The list included jobs brought to the area by the Base Realignment and Closure process, or BRAC, including positions with the U.S. Defense Information Systems Agency, which is moving from Virginia to Fort Meade.

"We're glad to see so many businesses out here looking to hire," said Kirkland Murray, director of the Anne Arundel Workforce Development Corp.

Rep. C.A. Dutch Ruppersberger welcomed the job hunters and praised the companies seeking to hire. Job creation is one of Congress's highest priorities, he said.

"They want to hire you. We want them to hire you," Ruppersberger said.

By midmorning, job-seekers had formed long lines to talk to recruiters for the Army Cyber Command. Col. Brian Moore, the command's chief of staff, said the agency was looking to hire as many as 100 people to build and defend the Army's computer network.

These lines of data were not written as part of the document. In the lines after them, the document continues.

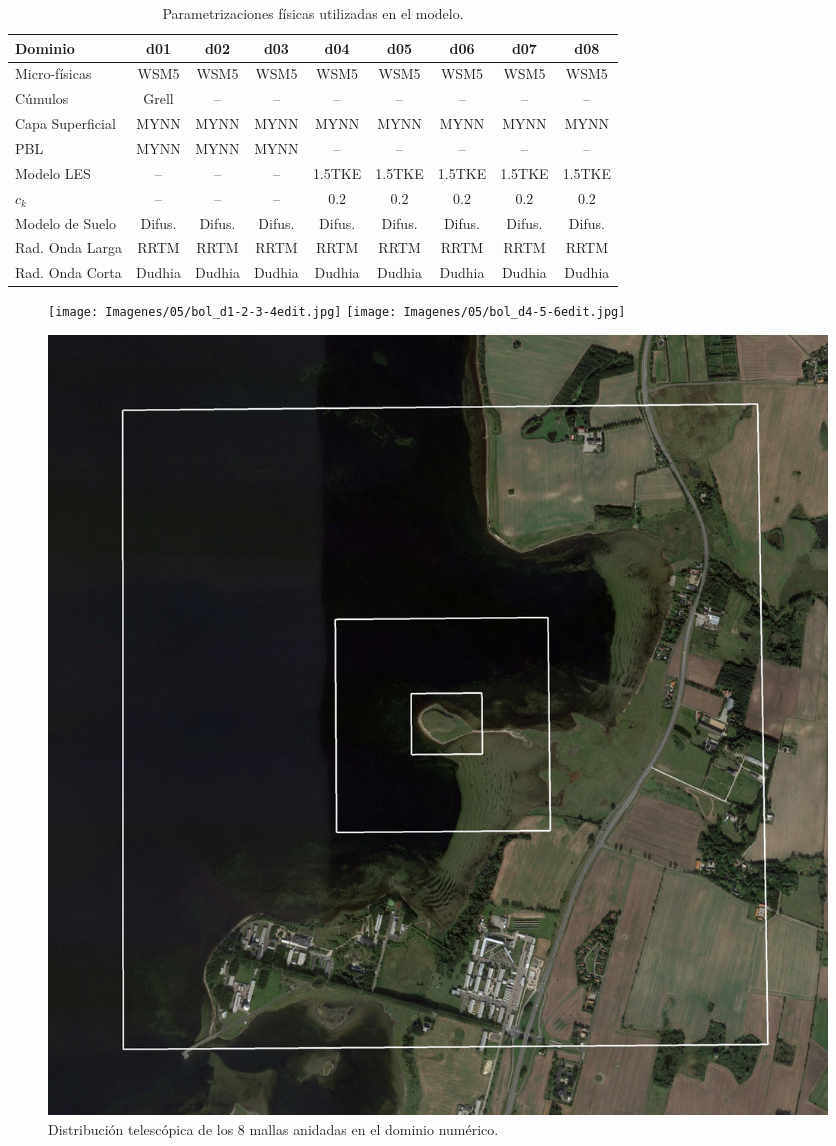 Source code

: \begin{table}[H]
	\caption{Parametrizaciones físicas utilizadas en el modelo.}\label{tab:05_param_bol}
	\centering\footnotesize
	\begin{tabular}{lcccccccc}
		\toprule
		Dominio 				& d01	&	d02	&	d03	&	d04	&	d05	&	d06 &	d07& d08\\
		\midrule
		Micro-físicas		 	& WSM5 & WSM5 & WSM5 &WSM5&WSM5&WSM5&WSM5& WSM5 \\
		Cúmulos			 		& Grell & -- & -- & -- & -- & -- & -- & -- \\ 
		Capa Superficial	 	& MYNN & MYNN & MYNN & MYNN & MYNN & MYNN & MYNN& MYNN\\
		PBL				 		& MYNN & MYNN & MYNN & -- & -- & -- & -- &--\\
		Modelo LES				 		& -- & -- & -- & 1.5TKE & 1.5TKE & 1.5TKE & 1.5TKE& 1.5TKE \\
		$c_k$				 		& -- & -- & -- & $0.2$ & $0.2$ & $0.2$ & $0.2$& $0.2$ \\
		Modelo de Suelo 		& Difus. & Difus. & Difus. & Difus. & Difus. & Difus. & Difus.& Difus. \\
		Rad. Onda Larga	& RRTM &RRTM&RRTM&RRTM&RRTM&RRTM&RRTM& RRTM\\
		Rad. Onda Corta	& Dudhia &Dudhia&Dudhia&Dudhia&Dudhia&Dudhia&Dudhia& Dudhia\\
		\bottomrule
	\end{tabular}
\end{table}

\begin{figure}[H]
	\centering
	\texttt{[image: Imagenes/05/bol\_d1-2-3-4edit.jpg]}
	\texttt{[image: Imagenes/05/bol\_d4-5-6edit.jpg]}
	
	\bigskip
	\includegraphics[width=0.6\linewidth,page=1,trim={5mm 3mm 3mm 3mm},clip,frame]{Imagenes/05/bol_d6-7-8edit.jpg}%
	
	\caption{Distribución telescópica de los 8 mallas anidadas en el dominio numérico.}
	\label{fig:05_dom_bol}
\end{figure}



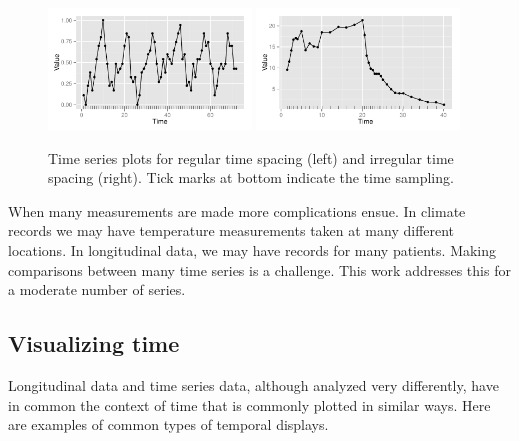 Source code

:\documentclass[12pt]{article}
\begin{document}
\begin{figure}[h]
\begin{centering}
\includegraphics[width=0.48\textwidth]{graph/pipeline-01-regular} \includegraphics[width=0.48\textwidth]{graph/pipeline-01-irregular}
\end{centering}

\caption{\label{fig:Time-series-plots}Time series plots for regular time spacing
 (left) and irregular time spacing  (right). Tick marks at bottom indicate the time sampling.}
\end{figure}

When many measurements are made more complications ensue. In climate records we may have temperature measurements taken at many different locations. In longitudinal data, we may have records for many patients. Making comparisons between many time series is a challenge. This work addresses this for a moderate number of series.



\subsection{Visualizing time}

Longitudinal data and time series data, although analyzed very differently, have in common the context of time that is commonly plotted in similar ways. Here are examples of common types of temporal displays.
\end{document}
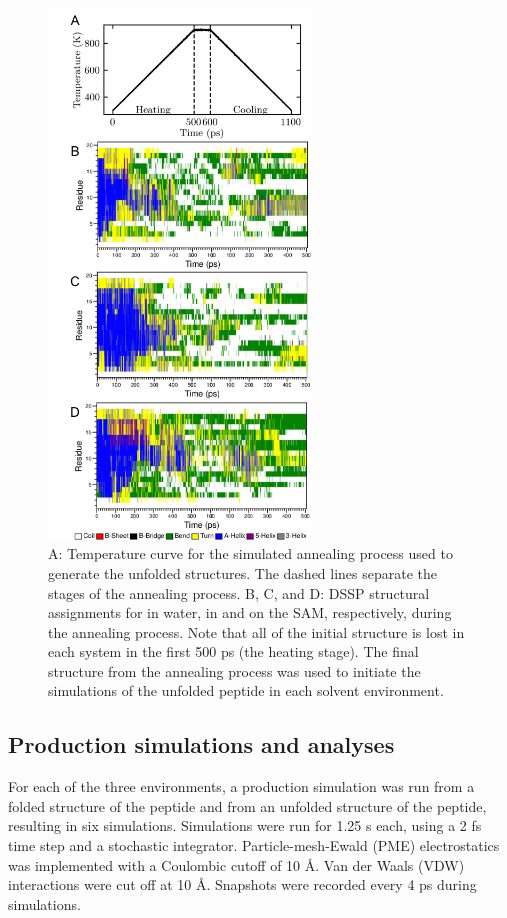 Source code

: \begin{figure}
    \center
    \includegraphics[width=2.75in]{figures-helix/unfolding.png}
    \caption{
        A: Temperature curve for the simulated annealing process used to generate the unfolded structures. 
        The dashed lines separate the stages of the annealing process. 
        B, C, and D: DSSP structural assignments for \pep{} in water, in \tbawat{} and on the SAM, respectively, during the annealing process. 
        Note that all of the initial structure is lost in each system in the first 500 ps (the heating stage). 
        The final structure from the annealing process was used to initiate the simulations of the unfolded peptide in each solvent environment.
    }
    \label{fig:helix-anneal}
\end{figure}

\subsection{Production simulations and analyses}

For each of the three environments, a production simulation was run from a folded structure of the peptide and from an unfolded structure of the peptide, resulting in six simulations. 
Simulations were run for 1.25 \textmu{}s each, using a 2 fs time step and a stochastic integrator. Particle-mesh-Ewald (PME) electrostatics was implemented with a Coulombic cutoff of 10 \si{\angstrom}. 
Van der Waals (VDW) interactions were cut off at 10 \si{\angstrom}. 
Snapshots were recorded every 4 ps during simulations.

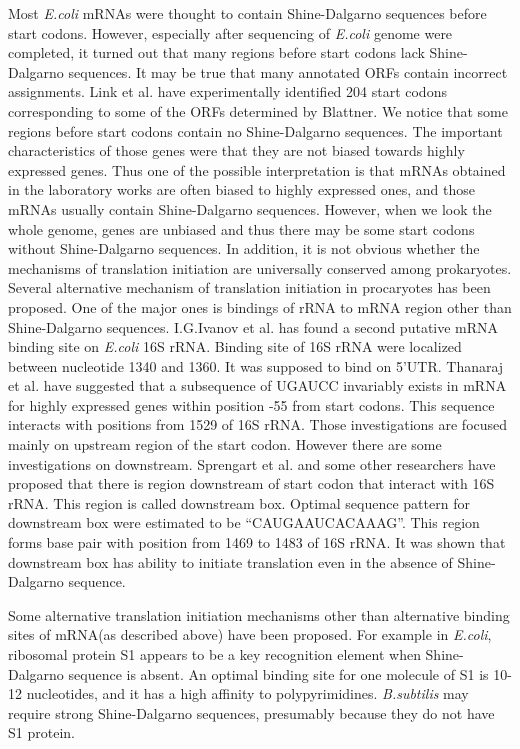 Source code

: Most {\it E.coli} mRNAs were thought to contain Shine-Dalgarno sequences
before start codons. However, especially after sequencing of {\it
E.coli} genome were completed\cite{label1065}, it turned out that many
regions before start codons lack Shine-Dalgarno sequences. It may be
true that many annotated ORFs contain incorrect
assignments\cite{label1005}.  Link et al.\cite{lts14} have
experimentally identified 204 start codons corresponding to some of the
ORFs determined by Blattner\cite{label1065}.  We notice that some
regions before start codons contain no Shine-Dalgarno sequences.  The
important characteristics of those genes were that they are not biased
towards highly expressed genes.  Thus one of the possible interpretation
is that mRNAs obtained in the laboratory works are often biased to
highly expressed ones, and those mRNAs usually contain Shine-Dalgarno
sequences.  However, when we look the whole genome, genes are unbiased
and thus there may be some start codons without Shine-Dalgarno
sequences. In addition, it is not obvious whether the mechanisms of
translation initiation are universally conserved among
prokaryotes\cite{label1005,label515}. Several alternative mechanism of
translation initiation in procaryotes has been proposed. One of the major
ones is bindings of rRNA to mRNA region other than Shine-Dalgarno
sequences. I.G.Ivanov et al.\cite{label23} has found a second putative
mRNA binding site on {\it E.coli} 16S rRNA. Binding site of 16S rRNA
were localized between nucleotide 1340 and 1360. It was supposed to bind
on 5'UTR. Thanaraj et al.\cite{label1091} have suggested that a
subsequence of UGAUCC invariably exists in mRNA for highly expressed
genes within position -55 from start codons. This sequence interacts
with positions from 1529 of 16S rRNA. Those investigations are focused
mainly on upstream region of the start codon. However there are some
investigations on downstream. Sprengart et al. and some other
researchers have proposed that there is region downstream of start codon
that interact with 16S rRNA\cite{label1501,label1101,ldbox3}. This
region is called downstream box. Optimal sequence pattern for downstream
box were estimated to be ``CAUGAAUCACAAAG''. This region forms base pair
with position from 1469 to 1483 of 16S rRNA. It was shown that
downstream box has ability to initiate translation even in the absence
of Shine-Dalgarno sequence.

Some alternative translation initiation mechanisms other than
alternative binding sites of mRNA(as described above) have been
proposed.  For example in {\it E.coli}, ribosomal protein S1 appears
to be a key recognition element when Shine-Dalgarno sequence is
absent\cite{lts11}. An optimal binding site for one molecule of S1 is
10-12 nucleotides, and it has a high affinity to polypyrimidines. {\it
B.subtilis} may require strong Shine-Dalgarno
sequences\cite{arclabel10}, presumably because they do not have S1
protein.

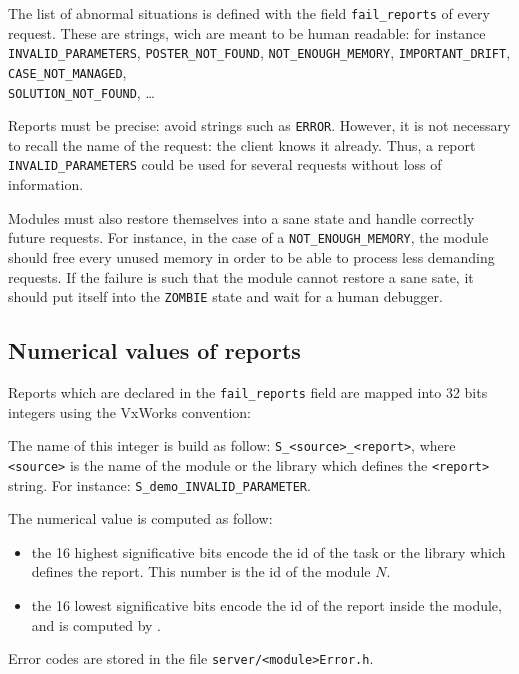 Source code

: The list of abnormal situations is defined with the field \texttt{fail\_reports}
of every   request.  These   are strings,   wich are   meant to be  human
readable:       for      instance  \texttt{INVALID\_PARAMETERS},   
\texttt{POSTER\_NOT\_FOUND}, \texttt{NOT\_ENOUGH\_MEMORY},   \texttt{IMPORTANT\_DRIFT},
\texttt{CASE\_NOT\_MANAGED},\\ \texttt{SOLUTION\_NOT\_FOUND}, \ldots

Reports must be precise:  avoid strings such  as \texttt{ERROR}. However, it
is not necessary to recall the name  of the request:  the client knows it
already.  Thus, a  report \texttt{INVALID\_PARAMETERS}   could be used  for
several requests without loss of information.

Modules must  also   restore  themselves into  a  sane  state  and handle
correctly future   requests.   For  instance, in  the   case  of  a  
\texttt{NOT\_ENOUGH\_MEMORY}, the module should free every unused memory in order
to be able to process  less demanding requests.  If  the failure is  such
that the module cannot restore a sane sate, it should put itself into the
\texttt{ZOMBIE} state and wait for a human debugger.


\subsection{Numerical values of reports}

Reports which  are declared in the \texttt{fail\_reports} field are mapped into
32 bits integers using the VxWorks convention:

The name of this integer is build as follow: \texttt{S\_<source>\_<report>},
where \texttt{<source>} is the name of the module or the library which defines
the      \texttt{<report>}     string.    For       instance:     
\texttt{S\_demo\_INVALID\_PARAMETER}.

The numerical value is computed as follow:
\begin{itemize}
\item the 16 highest significative bits encode the id of the task or
the  library which  defines the report.   This  number is  the  id of the
module  $N$.

\item the 16 lowest significative bits encode the id of the report
inside the module, and is computed by \GenoM.
\end{itemize}

Error codes are stored in the file \texttt{server/<module>Error.h}.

Some job hunters were deterred by the need for a security clearance, which can sometimes be difficult to obtain. As many as 60 percent of the positions offered require a clearance, Duncan said.

Alina Duran, a native Farsi speaker, said some employers were unwilling to talk with candidates without security clearances.

"It's hard to talk without clearance," she said. "Maybe I do qualify, but I don't have clearance."

Rick Unland, 54, came in search of high-tech photography jobs. He had had a security clearance but let it lapse.

Heather Henry, a spokeswoman for the Anne Arundel Workforce Development Corp., said the cost of processing a security clearance varies based on a worker's employer and position. Sponsoring a candidate for a security clearance can be time-consuming and expensive, so employers may seek workers who already have clearances.

Adina Felton, 32, a Washington resident who has been out of work since January, was looking for a contract specialist or program analyst position.

"It's been a little slow, but it's starting to pick up," said Felton, who said she relied on her "great, strong family" to help while she looked for a job.

A number of those speaking with recruiters already had jobs but hoped to find something better. Lisa Dobbins, 35, of Severn said she was working as a computer administrator but had been trained as a computer engineer. "I want to move over that next hump," she said.